Ans: set the original equation to zero it will give a time in hours and substitute that time into the first derivative.
It seems to me that your question contains the answers, or at least the means of calculating them. Why just you don't just follow those directions?
i just wanted to know if it is the correct way of going about with them, i forgot to put the (check) in the title.
a) To determine the growth rate of the bacteria population at each of the given times, we need to find the derivative of the population function p(t) with respect to time t.
Given p(t) = 200 + 20t - t^2, we can differentiate it using the power rule and the constant multiple rule:
p'(t) = d/dt (200 + 20t - t^2)
= 20 - 2t
i) To find the growth rate at 3 hours (t = 3), substitute t = 3 into the derivative:
p'(3) = 20 - 2(3)
= 20 - 6
= 14
Therefore, the growth rate of the bacteria population at 3 hours is 14 thousand bacteria per hour.
ii) To find the growth rate at 8 hours (t = 8), substitute t = 8 into the derivative:
p'(8) = 20 - 2(8)
= 20 - 16
= 4
Therefore, the growth rate of the bacteria population at 8 hours is 4 thousand bacteria per hour.
b) The negative growth rates indicate that the bacteria population is decreasing at those times.

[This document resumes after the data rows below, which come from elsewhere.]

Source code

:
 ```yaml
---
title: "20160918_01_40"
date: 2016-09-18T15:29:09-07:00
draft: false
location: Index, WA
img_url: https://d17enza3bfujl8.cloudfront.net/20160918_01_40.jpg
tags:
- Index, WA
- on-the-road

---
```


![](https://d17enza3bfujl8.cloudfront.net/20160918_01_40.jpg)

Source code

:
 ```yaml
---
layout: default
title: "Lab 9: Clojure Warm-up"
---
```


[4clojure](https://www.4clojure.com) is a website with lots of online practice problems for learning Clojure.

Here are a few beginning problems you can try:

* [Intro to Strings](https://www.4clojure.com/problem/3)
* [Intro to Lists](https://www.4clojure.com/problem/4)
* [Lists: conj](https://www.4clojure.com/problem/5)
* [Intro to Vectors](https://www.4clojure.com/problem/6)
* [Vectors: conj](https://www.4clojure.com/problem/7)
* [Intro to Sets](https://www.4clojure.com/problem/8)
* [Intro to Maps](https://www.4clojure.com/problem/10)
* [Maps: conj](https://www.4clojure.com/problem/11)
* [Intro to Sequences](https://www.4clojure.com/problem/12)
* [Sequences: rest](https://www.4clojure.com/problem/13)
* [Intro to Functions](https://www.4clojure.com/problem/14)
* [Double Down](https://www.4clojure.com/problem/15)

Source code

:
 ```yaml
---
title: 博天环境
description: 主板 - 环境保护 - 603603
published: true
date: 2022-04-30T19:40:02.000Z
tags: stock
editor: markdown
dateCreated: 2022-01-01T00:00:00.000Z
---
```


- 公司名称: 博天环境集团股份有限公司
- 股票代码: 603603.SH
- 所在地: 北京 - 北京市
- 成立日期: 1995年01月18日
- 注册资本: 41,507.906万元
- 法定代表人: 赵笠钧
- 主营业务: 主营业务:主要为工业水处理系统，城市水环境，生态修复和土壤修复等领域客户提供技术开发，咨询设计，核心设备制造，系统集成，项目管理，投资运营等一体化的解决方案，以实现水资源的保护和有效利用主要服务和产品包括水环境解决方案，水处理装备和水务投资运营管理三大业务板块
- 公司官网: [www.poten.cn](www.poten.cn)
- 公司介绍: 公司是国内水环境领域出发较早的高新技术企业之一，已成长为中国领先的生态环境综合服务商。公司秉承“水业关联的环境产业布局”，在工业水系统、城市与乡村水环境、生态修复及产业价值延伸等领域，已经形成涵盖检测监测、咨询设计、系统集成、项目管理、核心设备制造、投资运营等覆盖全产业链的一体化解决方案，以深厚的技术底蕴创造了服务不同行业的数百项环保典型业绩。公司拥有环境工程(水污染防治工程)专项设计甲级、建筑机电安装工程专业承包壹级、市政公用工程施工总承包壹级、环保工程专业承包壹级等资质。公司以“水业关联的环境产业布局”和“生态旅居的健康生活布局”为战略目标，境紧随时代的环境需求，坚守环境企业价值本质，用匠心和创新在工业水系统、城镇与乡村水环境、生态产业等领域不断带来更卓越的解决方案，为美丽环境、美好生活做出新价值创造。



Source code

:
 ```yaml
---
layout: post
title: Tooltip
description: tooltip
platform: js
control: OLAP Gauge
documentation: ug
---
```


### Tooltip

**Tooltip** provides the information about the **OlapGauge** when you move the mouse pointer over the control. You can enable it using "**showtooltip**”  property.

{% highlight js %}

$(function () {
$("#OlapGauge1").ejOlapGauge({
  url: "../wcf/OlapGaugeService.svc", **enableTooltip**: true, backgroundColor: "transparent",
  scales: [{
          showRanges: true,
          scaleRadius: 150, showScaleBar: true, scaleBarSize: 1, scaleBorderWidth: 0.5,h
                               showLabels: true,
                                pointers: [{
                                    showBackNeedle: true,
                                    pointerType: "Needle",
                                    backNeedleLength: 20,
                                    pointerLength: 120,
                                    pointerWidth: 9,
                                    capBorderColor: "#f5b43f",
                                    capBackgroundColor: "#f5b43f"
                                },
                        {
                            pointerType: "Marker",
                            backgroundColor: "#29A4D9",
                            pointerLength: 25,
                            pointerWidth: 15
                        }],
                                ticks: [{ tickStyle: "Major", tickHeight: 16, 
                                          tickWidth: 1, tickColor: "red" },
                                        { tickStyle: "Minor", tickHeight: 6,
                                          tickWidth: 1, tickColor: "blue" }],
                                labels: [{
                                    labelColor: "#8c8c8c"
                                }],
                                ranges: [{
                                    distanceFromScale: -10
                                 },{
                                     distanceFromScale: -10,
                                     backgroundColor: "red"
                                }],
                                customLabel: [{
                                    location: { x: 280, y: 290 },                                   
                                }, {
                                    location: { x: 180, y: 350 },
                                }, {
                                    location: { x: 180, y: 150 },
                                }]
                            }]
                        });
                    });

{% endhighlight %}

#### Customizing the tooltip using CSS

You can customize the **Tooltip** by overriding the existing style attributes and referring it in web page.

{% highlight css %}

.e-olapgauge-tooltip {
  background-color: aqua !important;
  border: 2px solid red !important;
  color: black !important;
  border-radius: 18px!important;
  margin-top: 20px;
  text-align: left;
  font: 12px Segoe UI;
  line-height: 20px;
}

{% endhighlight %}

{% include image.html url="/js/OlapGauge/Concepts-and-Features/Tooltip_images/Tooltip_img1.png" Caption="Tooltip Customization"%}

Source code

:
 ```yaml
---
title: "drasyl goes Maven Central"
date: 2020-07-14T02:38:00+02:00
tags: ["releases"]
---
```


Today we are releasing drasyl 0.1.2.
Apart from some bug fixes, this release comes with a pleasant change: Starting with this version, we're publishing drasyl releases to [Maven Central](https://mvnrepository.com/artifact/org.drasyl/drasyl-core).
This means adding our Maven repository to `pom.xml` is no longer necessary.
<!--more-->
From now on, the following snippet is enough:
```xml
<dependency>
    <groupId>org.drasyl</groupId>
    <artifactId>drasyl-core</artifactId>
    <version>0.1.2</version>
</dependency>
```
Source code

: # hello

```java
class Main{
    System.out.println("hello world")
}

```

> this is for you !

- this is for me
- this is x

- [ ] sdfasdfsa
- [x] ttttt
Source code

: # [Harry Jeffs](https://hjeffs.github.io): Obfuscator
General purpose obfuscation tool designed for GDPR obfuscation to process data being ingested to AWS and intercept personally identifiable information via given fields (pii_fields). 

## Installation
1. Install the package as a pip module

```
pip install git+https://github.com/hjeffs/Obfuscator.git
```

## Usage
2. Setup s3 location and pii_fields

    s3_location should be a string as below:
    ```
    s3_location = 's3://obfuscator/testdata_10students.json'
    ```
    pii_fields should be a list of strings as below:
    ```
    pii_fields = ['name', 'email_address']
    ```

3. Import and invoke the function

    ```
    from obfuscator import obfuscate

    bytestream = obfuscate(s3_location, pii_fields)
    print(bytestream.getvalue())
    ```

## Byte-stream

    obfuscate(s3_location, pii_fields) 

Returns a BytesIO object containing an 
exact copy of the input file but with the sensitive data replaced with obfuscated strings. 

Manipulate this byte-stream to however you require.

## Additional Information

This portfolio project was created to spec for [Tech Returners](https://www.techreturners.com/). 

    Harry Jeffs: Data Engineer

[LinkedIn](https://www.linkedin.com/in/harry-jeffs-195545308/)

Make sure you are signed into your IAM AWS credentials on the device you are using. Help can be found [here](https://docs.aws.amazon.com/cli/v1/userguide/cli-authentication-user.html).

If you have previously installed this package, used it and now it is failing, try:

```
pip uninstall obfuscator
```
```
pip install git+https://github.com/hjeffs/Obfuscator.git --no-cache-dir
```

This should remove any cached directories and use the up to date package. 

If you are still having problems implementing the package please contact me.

This implies that the bacteria colony is either dying off or experiencing a decline in its growth rate.
c) To find when the bacteria population stops growing, we need to find the time when the growth rate is zero. Set the first derivative equal to zero and solve for t:
20 - 2t = 0
-2t = -20
t = 10
The population stops growing at t = 10 hours. To find the population at this time, substitute t = 10 into the original equation:
p(10) = 200 + 20(10) - (10)^2
= 200 + 200 - 100
= 400
Therefore, at the time when the bacteria population stops growing (t = 10 hours), the population is 400,000 bacteria.

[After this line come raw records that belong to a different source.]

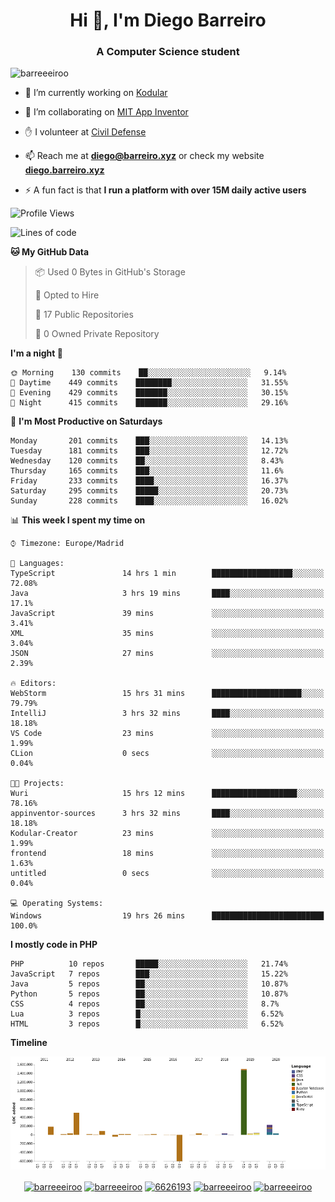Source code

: <h1 align="center">Hi 👋, I'm Diego Barreiro</h1>
<h3 align="center">A Computer Science student</h3>

<p align="left"> <img src="https://komarev.com/ghpvc/?username=barreeeiroo" alt="barreeeiroo" /> </p>

- 🔭 I’m currently working on [Kodular](https://www.kodular.io)

- 👯 I’m collaborating on [MIT App Inventor](https://github.com/mit-cml/appinventor-sources)

- ✋ I volunteer at [Civil Defense](https://proteccioncivil.sdc.gal)

- 📫 Reach me at **diego@barreiro.xyz** or check my website **[diego.barreiro.xyz](https://diego.barreiro.xyz)**

- ⚡ A fun fact is that **I run a platform with over 15M daily active users**

<!--START_SECTION:waka-->
![Profile Views](http://img.shields.io/badge/Profile%20Views-22-blue)

![Lines of code](https://img.shields.io/badge/From%20Hello%20World%20I've%20written-19.5%20million%20Lines%20of%20code-blue)

**🐱 My GitHub Data** 

> 📦 Used 0 Bytes in GitHub's Storage 
 > 
> 💼 Opted to Hire
 > 
> 📜 17 Public Repositories 
 > 
> 🔑 0 Owned Private Repository 
 > 
**I'm a night 🦉** 

```text
🌞 Morning    130 commits    ██░░░░░░░░░░░░░░░░░░░░░░░   9.14% 
🌆 Daytime    449 commits    ████████░░░░░░░░░░░░░░░░░   31.55% 
🌃 Evening    429 commits    ███████░░░░░░░░░░░░░░░░░░   30.15% 
🌙 Night      415 commits    ███████░░░░░░░░░░░░░░░░░░   29.16%

```
📅 **I'm Most Productive on Saturdays** 

```text
Monday       201 commits    ███░░░░░░░░░░░░░░░░░░░░░░   14.13% 
Tuesday      181 commits    ███░░░░░░░░░░░░░░░░░░░░░░   12.72% 
Wednesday    120 commits    ██░░░░░░░░░░░░░░░░░░░░░░░   8.43% 
Thursday     165 commits    ███░░░░░░░░░░░░░░░░░░░░░░   11.6% 
Friday       233 commits    ████░░░░░░░░░░░░░░░░░░░░░   16.37% 
Saturday     295 commits    █████░░░░░░░░░░░░░░░░░░░░   20.73% 
Sunday       228 commits    ████░░░░░░░░░░░░░░░░░░░░░   16.02%

```


📊 **This week I spent my time on** 

```text
⌚︎ Timezone: Europe/Madrid

💬 Languages: 
TypeScript               14 hrs 1 min        ██████████████████░░░░░░░   72.08% 
Java                     3 hrs 19 mins       ████░░░░░░░░░░░░░░░░░░░░░   17.1% 
JavaScript               39 mins             ░░░░░░░░░░░░░░░░░░░░░░░░░   3.41% 
XML                      35 mins             ░░░░░░░░░░░░░░░░░░░░░░░░░   3.04% 
JSON                     27 mins             ░░░░░░░░░░░░░░░░░░░░░░░░░   2.39%

🔥 Editors: 
WebStorm                 15 hrs 31 mins      ████████████████████░░░░░   79.79% 
IntelliJ                 3 hrs 32 mins       ████░░░░░░░░░░░░░░░░░░░░░   18.18% 
VS Code                  23 mins             ░░░░░░░░░░░░░░░░░░░░░░░░░   1.99% 
CLion                    0 secs              ░░░░░░░░░░░░░░░░░░░░░░░░░   0.04%

🐱‍💻 Projects: 
Wuri                     15 hrs 12 mins      ███████████████████░░░░░░   78.16% 
appinventor-sources      3 hrs 32 mins       ████░░░░░░░░░░░░░░░░░░░░░   18.18% 
Kodular-Creator          23 mins             ░░░░░░░░░░░░░░░░░░░░░░░░░   1.99% 
frontend                 18 mins             ░░░░░░░░░░░░░░░░░░░░░░░░░   1.63% 
untitled                 0 secs              ░░░░░░░░░░░░░░░░░░░░░░░░░   0.04%

💻 Operating Systems: 
Windows                  19 hrs 26 mins      █████████████████████████   100.0%

```

**I mostly code in PHP** 

```text
PHP          10 repos       █████░░░░░░░░░░░░░░░░░░░░   21.74% 
JavaScript   7 repos        ███░░░░░░░░░░░░░░░░░░░░░░   15.22% 
Java         5 repos        ██░░░░░░░░░░░░░░░░░░░░░░░   10.87% 
Python       5 repos        ██░░░░░░░░░░░░░░░░░░░░░░░   10.87% 
CSS          4 repos        ██░░░░░░░░░░░░░░░░░░░░░░░   8.7% 
Lua          3 repos        █░░░░░░░░░░░░░░░░░░░░░░░░   6.52% 
HTML         3 repos        █░░░░░░░░░░░░░░░░░░░░░░░░   6.52%

```


**Timeline**

![Chart not found](https://github.com/barreeeiroo/barreeeiroo/blob/master/charts/bar_graph.png) 


<!--END_SECTION:waka-->

<p align="center">
<a href="https://twitter.com/barreeeiroo" target="blank"><img align="center" src="https://cdn.jsdelivr.net/npm/simple-icons@3.0.1/icons/twitter.svg" alt="barreeeiroo" height="20" width="20" /></a>
<a href="https://linkedin.com/in/barreeeiroo" target="blank"><img align="center" src="https://cdn.jsdelivr.net/npm/simple-icons@3.0.1/icons/linkedin.svg" alt="barreeeiroo" height="20" width="20" /></a>
<a href="https://stackoverflow.com/users/6626193" target="blank"><img align="center" src="https://cdn.jsdelivr.net/npm/simple-icons@3.0.1/icons/stackoverflow.svg" alt="6626193" height="20" width="20" /></a>
<a href="https://fb.com/barreeeiroo" target="blank"><img align="center" src="https://cdn.jsdelivr.net/npm/simple-icons@3.0.1/icons/facebook.svg" alt="barreeeiroo" height="20" width="20" /></a>
<a href="https://instagram.com/barreeeiroo" target="blank"><img align="center" src="https://cdn.jsdelivr.net/npm/simple-icons@3.0.1/icons/instagram.svg" alt="barreeeiroo" height="20" width="20" /></a>
</p>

To determine the growth rate of the bacteria population at each of the given times, we first need to calculate the derivative of the population function. The derivative gives us the rate at which the population is changing with respect to time.
a) i) To find the growth rate at 3 hours (t = 3), we differentiate the function p(t)=200+20t-t^2 with respect to t.
So, p'(t) = 20 - 2t.
Substituting t = 3 into the derivative equation, we get:
p'(3) = 20 - 2(3)
= 20 - 6
= 14.
Therefore, at 3 hours, the growth rate of the bacteria population is 14 thousands per hour.
a) ii) Similarly, to find the growth rate at 8 hours (t = 8), we substitute t = 8 into the derivative equation:
p'(8) = 20 - 2(8)
= 20 - 16
= 4.
Therefore, at 8 hours, the growth rate of the bacteria population is 4 thousands per hour.
b) The implications of the negative growth rates we obtained in part a) indicate that the population of the bacteria is decreasing at those specific times. This means that the bacteria population is declining over time.
c) To find when the bacteria population stops growing, we need to set the derivative equal to zero and solve for t:
p'(t) = 20 - 2t = 0.
Solving the equation:
20 - 2t = 0
-2t = -20
t = 10.
So, when t = 10, the population stops growing. To find the population at this time, substitute t = 10 into the original population function:
p(10) = 200 + 20(10) - (10)^2
= 200 + 200 - 100
= 300.
Therefore, at t = 10 hours, the bacteria population stops growing and the population size is 300 thousand bacteria.